## TASK INSTRUCTIONS
Retype the data exactly, skipping any picture in it.

Plain-text document sources
----------

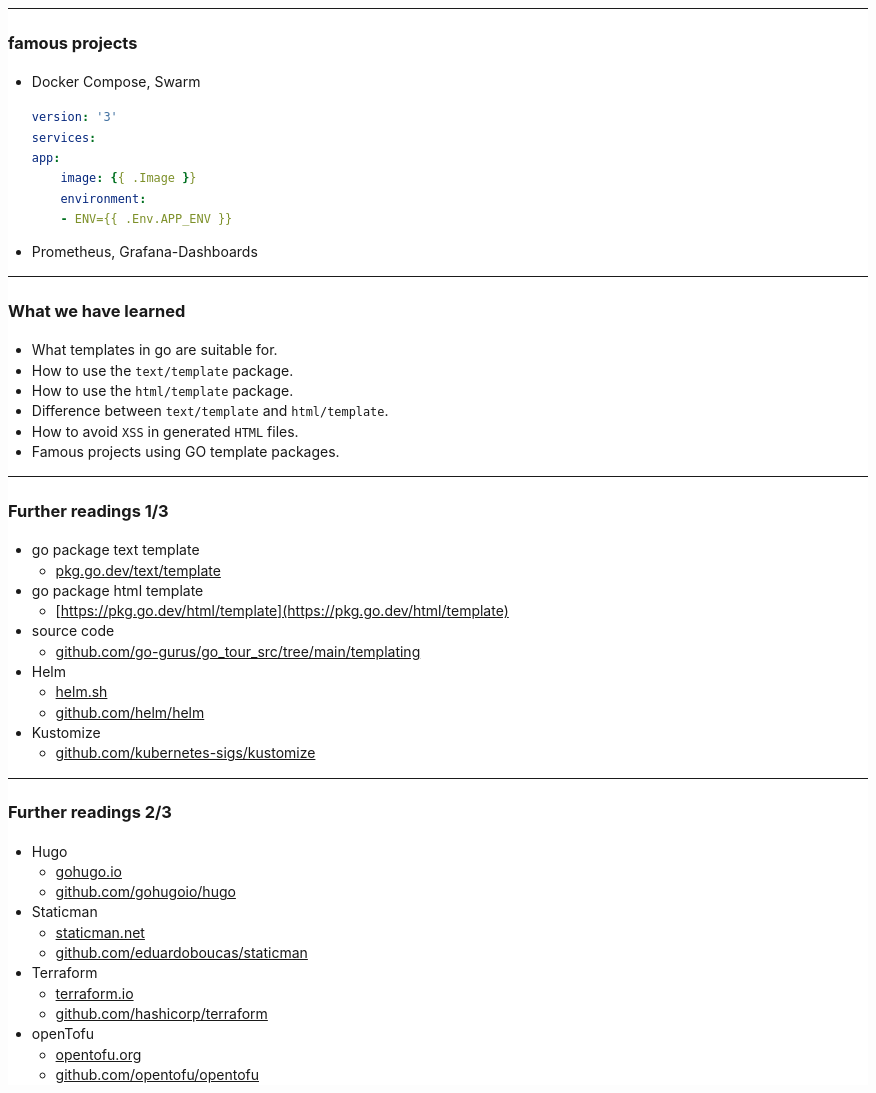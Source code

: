 ----

### famous projects

* Docker Compose, Swarm
	```yaml
	version: '3'
	services:
	app:
		image: {{ .Image }}
		environment:
		- ENV={{ .Env.APP_ENV }}
	```
* Prometheus, Grafana-Dashboards


----

### What we have learned
* What templates in go are suitable for.
* How to use the `text/template` package.
* How to use the `html/template` package.
* Difference between `text/template` and `html/template`.
* How to avoid `XSS` in generated `HTML` files.
* Famous projects using GO template packages.

----

### Further readings 1/3

* go package text template
  * [pkg.go.dev/text/template](https://pkg.go.dev/text/template)
* go package html template
  * [https://pkg.go.dev/html/template](https://pkg.go.dev/html/template)
* source code
  * [github.com/go-gurus/go_tour_src/tree/main/templating](https://github.com/go-gurus/go_tour_src/tree/main/templating)
* Helm
  * [helm.sh](https://helm.sh/)
  * [github.com/helm/helm](https://github.com/helm/helm)
* Kustomize
  * [github.com/kubernetes-sigs/kustomize](https://github.com/kubernetes-sigs/kustomize)

----

### Further readings 2/3

* Hugo
  * [gohugo.io](https://gohugo.io/)
  * [github.com/gohugoio/hugo](https://github.com/gohugoio/hugo)
* Staticman
  * [staticman.net](https://staticman.net/)
  * [github.com/eduardoboucas/staticman](https://github.com/eduardoboucas/staticman)
* Terraform
  * [terraform.io](https://terraform.io/)
  * [github.com/hashicorp/terraform](https://github.com/hashicorp/terraform)
* openTofu
  * [opentofu.org](https://opentofu.org/)
  * [github.com/opentofu/opentofu](https://github.com/opentofu/opentofu)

----------

## WRITTEN ANSWER
Source code

: ----

### famous projects

* Docker Compose, Swarm
	```yaml
	version: '3'
	services:
	app:
		image: {{ .Image }}
		environment:
		- ENV={{ .Env.APP_ENV }}
	```
* Prometheus, Grafana-Dashboards


----

### What we have learned
* What templates in go are suitable for.
* How to use the `text/template` package.
* How to use the `html/template` package.
* Difference between `text/template` and `html/template`.
* How to avoid `XSS` in generated `HTML` files.
* Famous projects using GO template packages.

----

### Further readings 1/3

* go package text template
  * [pkg.go.dev/text/template](https://pkg.go.dev/text/template)
* go package html template
  * [https://pkg.go.dev/html/template](https://pkg.go.dev/html/template)
* source code
  * [github.com/go-gurus/go_tour_src/tree/main/templating](https://github.com/go-gurus/go_tour_src/tree/main/templating)
* Helm
  * [helm.sh](https://helm.sh/)
  * [github.com/helm/helm](https://github.com/helm/helm)
* Kustomize
  * [github.com/kubernetes-sigs/kustomize](https://github.com/kubernetes-sigs/kustomize)

----

### Further readings 2/3

* Hugo
  * [gohugo.io](https://gohugo.io/)
  * [github.com/gohugoio/hugo](https://github.com/gohugoio/hugo)
* Staticman
  * [staticman.net](https://staticman.net/)
  * [github.com/eduardoboucas/staticman](https://github.com/eduardoboucas/staticman)
* Terraform
  * [terraform.io](https://terraform.io/)
  * [github.com/hashicorp/terraform](https://github.com/hashicorp/terraform)
* openTofu
  * [opentofu.org](https://opentofu.org/)
  * [github.com/opentofu/opentofu](https://github.com/opentofu/opentofu)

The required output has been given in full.